**TASK TO CARRY OUT**
Copy out exactly the lines below that run from the one holding "enquanto, dois medidores" to the one holding "do detector de", keeping both of those lines and no others.

**RAW DATA**
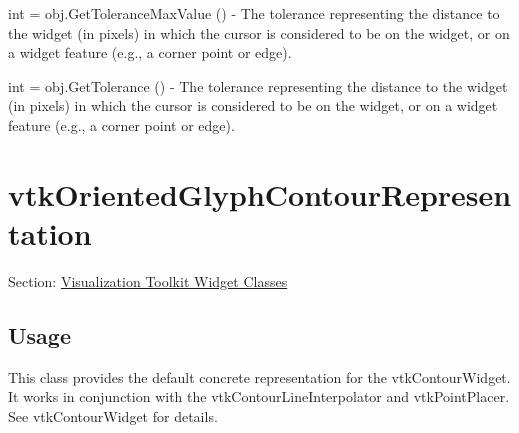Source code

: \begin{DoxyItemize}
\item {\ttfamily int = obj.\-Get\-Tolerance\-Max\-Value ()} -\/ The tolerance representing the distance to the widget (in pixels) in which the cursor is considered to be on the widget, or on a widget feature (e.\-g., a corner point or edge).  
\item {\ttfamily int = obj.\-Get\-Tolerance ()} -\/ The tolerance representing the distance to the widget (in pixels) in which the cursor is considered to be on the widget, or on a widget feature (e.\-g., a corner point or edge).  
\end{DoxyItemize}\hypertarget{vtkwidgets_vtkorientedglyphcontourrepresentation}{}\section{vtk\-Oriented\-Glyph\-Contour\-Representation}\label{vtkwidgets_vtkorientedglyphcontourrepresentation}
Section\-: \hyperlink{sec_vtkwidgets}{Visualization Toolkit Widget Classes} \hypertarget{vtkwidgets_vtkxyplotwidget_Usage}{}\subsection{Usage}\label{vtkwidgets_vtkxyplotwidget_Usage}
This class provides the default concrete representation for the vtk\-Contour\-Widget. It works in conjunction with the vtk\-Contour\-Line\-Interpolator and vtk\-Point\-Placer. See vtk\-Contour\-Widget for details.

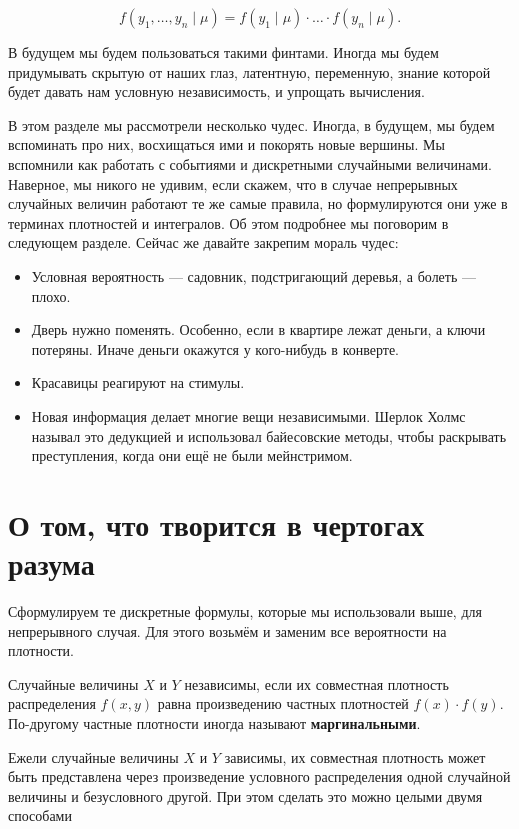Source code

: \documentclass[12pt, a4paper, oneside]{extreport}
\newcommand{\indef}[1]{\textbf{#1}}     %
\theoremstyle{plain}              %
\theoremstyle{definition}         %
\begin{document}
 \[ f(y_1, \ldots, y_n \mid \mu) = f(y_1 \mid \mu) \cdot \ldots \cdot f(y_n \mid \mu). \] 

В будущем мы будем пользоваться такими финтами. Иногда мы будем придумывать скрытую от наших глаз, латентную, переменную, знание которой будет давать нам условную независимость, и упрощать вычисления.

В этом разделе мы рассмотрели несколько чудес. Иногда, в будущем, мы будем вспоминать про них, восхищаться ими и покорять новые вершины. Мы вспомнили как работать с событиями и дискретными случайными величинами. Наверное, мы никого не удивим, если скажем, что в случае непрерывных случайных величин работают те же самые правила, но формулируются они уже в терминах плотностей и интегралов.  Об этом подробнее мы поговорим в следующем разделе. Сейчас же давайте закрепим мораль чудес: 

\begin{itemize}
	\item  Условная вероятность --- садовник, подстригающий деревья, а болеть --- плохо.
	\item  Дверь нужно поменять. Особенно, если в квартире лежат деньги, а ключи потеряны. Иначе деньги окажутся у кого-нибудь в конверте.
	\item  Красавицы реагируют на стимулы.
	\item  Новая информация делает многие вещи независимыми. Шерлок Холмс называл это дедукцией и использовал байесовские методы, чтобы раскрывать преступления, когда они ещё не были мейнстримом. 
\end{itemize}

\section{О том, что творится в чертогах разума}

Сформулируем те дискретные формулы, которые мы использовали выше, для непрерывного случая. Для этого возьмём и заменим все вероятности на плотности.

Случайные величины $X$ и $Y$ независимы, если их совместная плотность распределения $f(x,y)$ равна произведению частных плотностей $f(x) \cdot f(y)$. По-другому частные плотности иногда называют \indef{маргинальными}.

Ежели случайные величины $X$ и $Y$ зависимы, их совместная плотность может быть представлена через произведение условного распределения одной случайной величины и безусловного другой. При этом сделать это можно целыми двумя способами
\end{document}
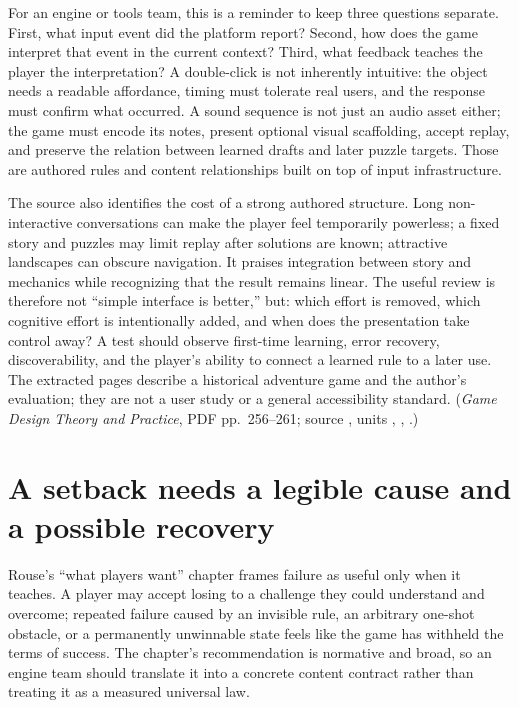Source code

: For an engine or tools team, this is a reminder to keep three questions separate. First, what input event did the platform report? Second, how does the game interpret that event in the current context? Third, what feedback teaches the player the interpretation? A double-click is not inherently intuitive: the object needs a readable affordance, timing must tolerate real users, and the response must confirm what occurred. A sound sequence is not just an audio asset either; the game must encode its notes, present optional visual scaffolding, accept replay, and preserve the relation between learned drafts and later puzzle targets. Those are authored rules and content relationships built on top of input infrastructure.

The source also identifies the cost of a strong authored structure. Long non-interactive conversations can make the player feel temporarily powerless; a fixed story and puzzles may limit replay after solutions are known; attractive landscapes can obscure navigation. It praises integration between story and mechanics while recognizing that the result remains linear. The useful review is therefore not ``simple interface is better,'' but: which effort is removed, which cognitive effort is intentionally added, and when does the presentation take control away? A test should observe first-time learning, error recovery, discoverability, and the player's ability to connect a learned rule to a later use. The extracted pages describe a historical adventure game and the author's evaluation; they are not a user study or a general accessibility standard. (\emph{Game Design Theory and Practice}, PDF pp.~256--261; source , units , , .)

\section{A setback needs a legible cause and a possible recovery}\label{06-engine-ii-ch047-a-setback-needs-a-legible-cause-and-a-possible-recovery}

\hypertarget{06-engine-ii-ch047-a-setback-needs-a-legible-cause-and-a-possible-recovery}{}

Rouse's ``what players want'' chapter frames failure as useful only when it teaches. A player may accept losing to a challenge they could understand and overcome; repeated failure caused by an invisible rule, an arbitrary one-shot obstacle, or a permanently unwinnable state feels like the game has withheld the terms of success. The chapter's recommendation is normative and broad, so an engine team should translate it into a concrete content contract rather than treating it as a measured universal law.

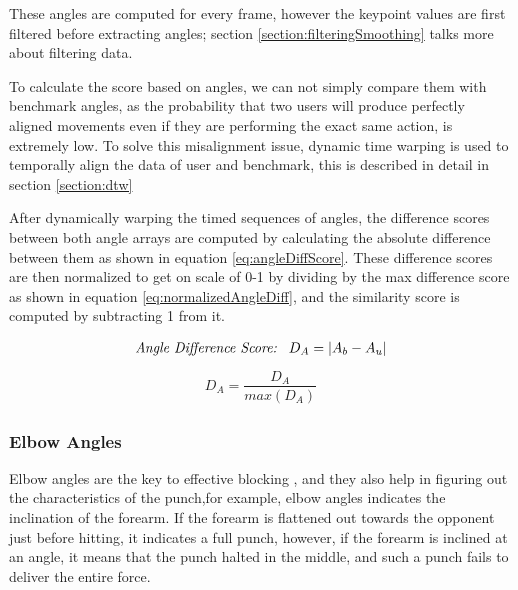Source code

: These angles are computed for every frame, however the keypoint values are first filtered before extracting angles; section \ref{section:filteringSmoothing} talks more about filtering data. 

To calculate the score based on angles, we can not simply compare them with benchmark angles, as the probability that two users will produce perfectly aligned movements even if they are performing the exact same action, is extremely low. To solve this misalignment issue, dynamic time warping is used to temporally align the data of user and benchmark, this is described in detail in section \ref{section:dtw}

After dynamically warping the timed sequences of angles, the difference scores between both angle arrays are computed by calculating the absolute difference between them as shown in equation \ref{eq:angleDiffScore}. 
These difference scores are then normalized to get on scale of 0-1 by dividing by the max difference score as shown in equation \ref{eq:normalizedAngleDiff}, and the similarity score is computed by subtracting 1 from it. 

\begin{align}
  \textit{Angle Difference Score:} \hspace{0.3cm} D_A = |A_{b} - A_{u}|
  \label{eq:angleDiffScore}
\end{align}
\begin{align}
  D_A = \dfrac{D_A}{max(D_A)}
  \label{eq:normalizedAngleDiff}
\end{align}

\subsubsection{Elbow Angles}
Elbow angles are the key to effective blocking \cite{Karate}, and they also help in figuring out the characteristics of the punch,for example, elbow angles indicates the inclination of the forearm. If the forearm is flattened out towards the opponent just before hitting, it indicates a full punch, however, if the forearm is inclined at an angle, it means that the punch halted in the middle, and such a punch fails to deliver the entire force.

---

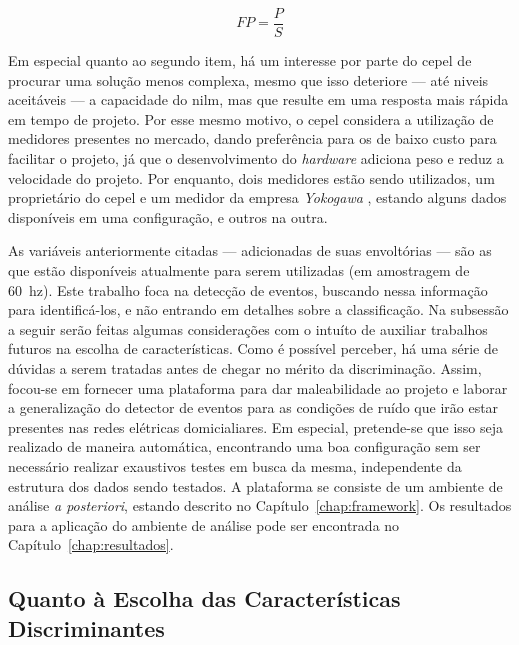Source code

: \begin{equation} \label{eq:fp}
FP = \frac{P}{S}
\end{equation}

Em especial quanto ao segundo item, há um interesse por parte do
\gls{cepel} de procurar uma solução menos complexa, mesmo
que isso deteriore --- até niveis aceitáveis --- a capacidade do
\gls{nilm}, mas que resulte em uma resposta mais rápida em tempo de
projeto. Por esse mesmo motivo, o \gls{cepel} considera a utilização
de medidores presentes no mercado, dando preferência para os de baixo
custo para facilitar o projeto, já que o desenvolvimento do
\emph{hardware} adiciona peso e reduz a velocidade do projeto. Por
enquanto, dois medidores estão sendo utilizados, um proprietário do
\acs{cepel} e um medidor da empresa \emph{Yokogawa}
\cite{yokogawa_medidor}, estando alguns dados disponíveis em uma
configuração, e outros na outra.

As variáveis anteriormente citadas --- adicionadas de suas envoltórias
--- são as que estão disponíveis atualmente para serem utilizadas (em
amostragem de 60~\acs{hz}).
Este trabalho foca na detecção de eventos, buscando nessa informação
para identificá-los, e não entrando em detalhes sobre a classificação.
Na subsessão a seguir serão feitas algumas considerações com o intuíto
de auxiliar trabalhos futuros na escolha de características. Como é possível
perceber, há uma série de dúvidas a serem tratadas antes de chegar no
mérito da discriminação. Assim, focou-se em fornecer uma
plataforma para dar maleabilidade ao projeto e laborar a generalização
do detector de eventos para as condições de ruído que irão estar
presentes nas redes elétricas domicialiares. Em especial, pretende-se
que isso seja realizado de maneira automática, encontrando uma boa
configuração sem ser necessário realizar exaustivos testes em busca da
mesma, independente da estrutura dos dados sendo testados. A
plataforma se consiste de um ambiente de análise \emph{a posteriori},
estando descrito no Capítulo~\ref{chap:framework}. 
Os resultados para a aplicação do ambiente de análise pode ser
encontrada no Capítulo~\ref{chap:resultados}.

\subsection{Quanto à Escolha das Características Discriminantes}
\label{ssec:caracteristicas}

**WORKED SOLUTION**
enquanto, dois medidores estão sendo utilizados, um proprietário do
\acs{cepel} e um medidor da empresa \emph{Yokogawa}
\cite{yokogawa_medidor}, estando alguns dados disponíveis em uma
configuração, e outros na outra.

As variáveis anteriormente citadas --- adicionadas de suas envoltórias
--- são as que estão disponíveis atualmente para serem utilizadas (em
amostragem de 60~\acs{hz}).
Este trabalho foca na detecção de eventos, buscando nessa informação
para identificá-los, e não entrando em detalhes sobre a classificação.
Na subsessão a seguir serão feitas algumas considerações com o intuíto
de auxiliar trabalhos futuros na escolha de características. Como é possível
perceber, há uma série de dúvidas a serem tratadas antes de chegar no
mérito da discriminação. Assim, focou-se em fornecer uma
plataforma para dar maleabilidade ao projeto e laborar a generalização
do detector de eventos para as condições de ruído que irão estar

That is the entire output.